Les premiers hybrides 24×36

Revenons au concept des Alpha 7. L’idée de base est de créer un boîtier photo hybride avec une visée électronique et des fonctionnalités vidéo évoluées, en rupture avec les reflex façon Canon/Nikon. Sony a tout misé sur la construction d’un boîtier le plus compact et le plus léger possible autour de son capteur. Par opposition, un opticien comme Canon ou Nikon, conçoit ses appareils photo dans l’autre sens : d’abord le système optique, en commençant par la monture, et ensuite la gamme de boîtiers. Une grande partie des photographes habitués à la visée reflex ont encore beaucoup de mal avec la visée électronique. Il est vrai qu’elle n’était pas très qualitative au début. Ses viseurs vidéo n’étaient pas assez définis, l’image manquait souvent de contraste, avec un taux de rafraîchissement qui ne faisait pas envie. La fluidité de l’image dans le viseur est, à mon sens, un des critères essentiels d’un viseur électronique. A l’heure où j’écris ces lignes, la technologie des viseurs électroniques est pratiquement arrivée à maturité et les critères favorisant encore la visée claire sont de moins en moins évidents. Le premier argument de la visée électronique c’est qu’on peut voir ce que va donner son image en temps réel, à la prise de vue : exposition, couleurs, contrastes, mais aussi profondeur de champ. Pour rappel, la visée reflex vous montre l’image toujours au maximum de l’ouverture de l’objectif utilisé. En cas de photo dans des environnements très sombres ou en pause très longue, on n’y voit rien. Alors qu’un viseur électronique permet d’avoir une idée du cadre, par le procédé d’amplification du signal vidéo. 
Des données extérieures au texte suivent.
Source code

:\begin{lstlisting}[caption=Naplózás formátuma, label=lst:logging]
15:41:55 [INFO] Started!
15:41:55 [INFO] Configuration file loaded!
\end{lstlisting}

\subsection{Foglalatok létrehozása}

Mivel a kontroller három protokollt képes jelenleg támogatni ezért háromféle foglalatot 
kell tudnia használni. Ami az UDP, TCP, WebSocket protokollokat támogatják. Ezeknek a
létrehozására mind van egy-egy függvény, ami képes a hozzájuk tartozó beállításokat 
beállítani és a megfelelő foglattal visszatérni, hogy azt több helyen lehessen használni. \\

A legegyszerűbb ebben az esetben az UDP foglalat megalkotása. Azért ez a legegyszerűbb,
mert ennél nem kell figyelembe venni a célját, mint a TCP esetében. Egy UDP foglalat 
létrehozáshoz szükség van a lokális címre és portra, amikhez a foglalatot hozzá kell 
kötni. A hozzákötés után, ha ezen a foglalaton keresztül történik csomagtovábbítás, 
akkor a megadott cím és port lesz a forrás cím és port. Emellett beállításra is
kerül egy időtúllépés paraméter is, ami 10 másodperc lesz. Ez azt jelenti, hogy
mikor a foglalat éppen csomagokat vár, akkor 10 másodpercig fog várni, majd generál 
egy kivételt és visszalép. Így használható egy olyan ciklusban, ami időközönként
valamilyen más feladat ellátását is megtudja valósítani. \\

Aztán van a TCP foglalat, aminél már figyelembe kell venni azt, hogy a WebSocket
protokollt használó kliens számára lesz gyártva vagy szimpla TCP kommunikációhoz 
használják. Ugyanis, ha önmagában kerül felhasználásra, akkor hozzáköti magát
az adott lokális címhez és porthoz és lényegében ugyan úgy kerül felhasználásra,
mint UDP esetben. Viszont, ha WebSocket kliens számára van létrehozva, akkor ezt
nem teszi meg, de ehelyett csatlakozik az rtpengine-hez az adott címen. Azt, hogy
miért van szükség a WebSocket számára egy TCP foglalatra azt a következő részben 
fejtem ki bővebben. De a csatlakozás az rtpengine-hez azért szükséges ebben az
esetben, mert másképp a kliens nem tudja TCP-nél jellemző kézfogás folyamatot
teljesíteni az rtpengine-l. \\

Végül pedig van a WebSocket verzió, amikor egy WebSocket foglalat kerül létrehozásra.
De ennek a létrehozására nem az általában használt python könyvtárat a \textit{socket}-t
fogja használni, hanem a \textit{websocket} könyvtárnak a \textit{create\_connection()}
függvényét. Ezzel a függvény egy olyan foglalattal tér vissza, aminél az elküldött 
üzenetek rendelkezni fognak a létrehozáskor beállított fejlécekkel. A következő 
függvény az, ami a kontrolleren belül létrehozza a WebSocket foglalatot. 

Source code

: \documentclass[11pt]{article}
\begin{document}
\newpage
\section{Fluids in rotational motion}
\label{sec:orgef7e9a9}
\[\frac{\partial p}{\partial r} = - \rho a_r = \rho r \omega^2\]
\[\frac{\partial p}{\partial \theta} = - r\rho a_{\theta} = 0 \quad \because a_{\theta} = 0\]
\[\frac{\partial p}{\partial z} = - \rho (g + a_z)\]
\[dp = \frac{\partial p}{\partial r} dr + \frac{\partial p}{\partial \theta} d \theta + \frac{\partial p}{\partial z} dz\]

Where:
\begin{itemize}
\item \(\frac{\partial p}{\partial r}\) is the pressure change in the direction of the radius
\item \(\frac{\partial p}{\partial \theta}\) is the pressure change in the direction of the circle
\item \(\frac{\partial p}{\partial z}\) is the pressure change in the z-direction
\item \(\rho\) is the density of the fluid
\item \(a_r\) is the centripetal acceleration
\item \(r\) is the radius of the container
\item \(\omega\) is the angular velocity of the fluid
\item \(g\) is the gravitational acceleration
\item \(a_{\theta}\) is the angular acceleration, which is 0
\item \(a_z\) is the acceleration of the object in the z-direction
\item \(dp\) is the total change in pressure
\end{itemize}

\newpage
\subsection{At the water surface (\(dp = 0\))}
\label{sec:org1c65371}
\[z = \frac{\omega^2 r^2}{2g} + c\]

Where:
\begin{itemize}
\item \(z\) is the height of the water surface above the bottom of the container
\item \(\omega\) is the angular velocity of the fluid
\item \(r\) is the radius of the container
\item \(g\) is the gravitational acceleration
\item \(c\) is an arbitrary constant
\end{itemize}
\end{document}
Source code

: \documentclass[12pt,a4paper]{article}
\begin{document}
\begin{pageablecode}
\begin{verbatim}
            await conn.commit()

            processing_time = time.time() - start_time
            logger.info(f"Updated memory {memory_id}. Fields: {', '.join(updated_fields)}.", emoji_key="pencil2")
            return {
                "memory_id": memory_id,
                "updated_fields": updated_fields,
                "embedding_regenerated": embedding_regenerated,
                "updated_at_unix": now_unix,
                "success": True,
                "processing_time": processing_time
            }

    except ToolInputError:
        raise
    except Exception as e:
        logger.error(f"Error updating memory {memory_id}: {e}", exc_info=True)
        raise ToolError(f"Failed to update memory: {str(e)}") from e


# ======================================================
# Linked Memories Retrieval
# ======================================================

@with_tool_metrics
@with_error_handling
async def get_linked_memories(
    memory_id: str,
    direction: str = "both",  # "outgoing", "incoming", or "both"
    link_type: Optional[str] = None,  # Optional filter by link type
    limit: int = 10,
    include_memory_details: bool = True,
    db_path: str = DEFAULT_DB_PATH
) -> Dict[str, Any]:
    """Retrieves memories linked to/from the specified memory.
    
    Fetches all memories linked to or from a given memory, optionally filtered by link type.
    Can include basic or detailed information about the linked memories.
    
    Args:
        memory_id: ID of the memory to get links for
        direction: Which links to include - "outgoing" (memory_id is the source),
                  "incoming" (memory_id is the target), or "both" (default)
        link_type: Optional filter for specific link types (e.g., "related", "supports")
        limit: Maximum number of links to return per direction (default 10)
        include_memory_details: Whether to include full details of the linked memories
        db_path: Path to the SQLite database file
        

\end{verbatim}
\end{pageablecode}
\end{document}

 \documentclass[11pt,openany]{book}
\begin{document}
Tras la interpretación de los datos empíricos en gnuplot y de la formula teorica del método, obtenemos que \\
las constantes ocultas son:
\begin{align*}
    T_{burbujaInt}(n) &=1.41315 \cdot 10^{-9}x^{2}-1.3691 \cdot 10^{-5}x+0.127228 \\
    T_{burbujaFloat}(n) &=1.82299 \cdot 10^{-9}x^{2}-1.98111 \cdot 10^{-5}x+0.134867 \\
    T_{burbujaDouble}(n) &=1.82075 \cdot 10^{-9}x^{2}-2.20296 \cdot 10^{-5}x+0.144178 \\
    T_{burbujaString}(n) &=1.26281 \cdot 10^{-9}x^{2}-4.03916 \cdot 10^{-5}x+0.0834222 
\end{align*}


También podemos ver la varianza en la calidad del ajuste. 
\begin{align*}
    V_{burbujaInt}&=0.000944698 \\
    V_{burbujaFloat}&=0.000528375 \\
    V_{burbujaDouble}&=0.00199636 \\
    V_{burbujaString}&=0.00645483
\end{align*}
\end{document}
Sony a lancé 3 Alpha 7, la version de base qui est le sujet de cet article et deux autres déclinaisons : une version « S » plus sensible et plus orientée vidéo/cinéma et une « R » plus orientée photo haute résolution. L’Alpha 7 est donc l’entrée de gamme des Alphas. Ce n’est pas pour autant un appareil qui fait des sacrifices sur sa fiche technique. Aujourd’hui le constructeur japonais vous propose plutôt de faire un choix. J’ai pour ma part un A7RII depuis 3 ans et si à l’époque j’avais craqué pour sa très haute résolution, je me dit souvent que c’est trop. Chacune des photos issues de ces capteurs à la résolution de 42 Mp fait plus de 85 Mo : il faut forcément deux fois plus de place qu’avec un capteur de 24 Mp. Est-ce toujours indispensable ? Je n’en suis pas certain. Pour faire des tirages de très grands formats et si vous voulez pouvoir recarder à outrance, sinon ce n’est à mon avis pas indispensable. Encore une fois, c’est une affaire de choix en fonction de vos usages. Si vous avez une utilisation vraiment hybride photo/vidéo et que vous ne faites pas de tirages papiers en 4X3, les 24 Mp suffisent largement.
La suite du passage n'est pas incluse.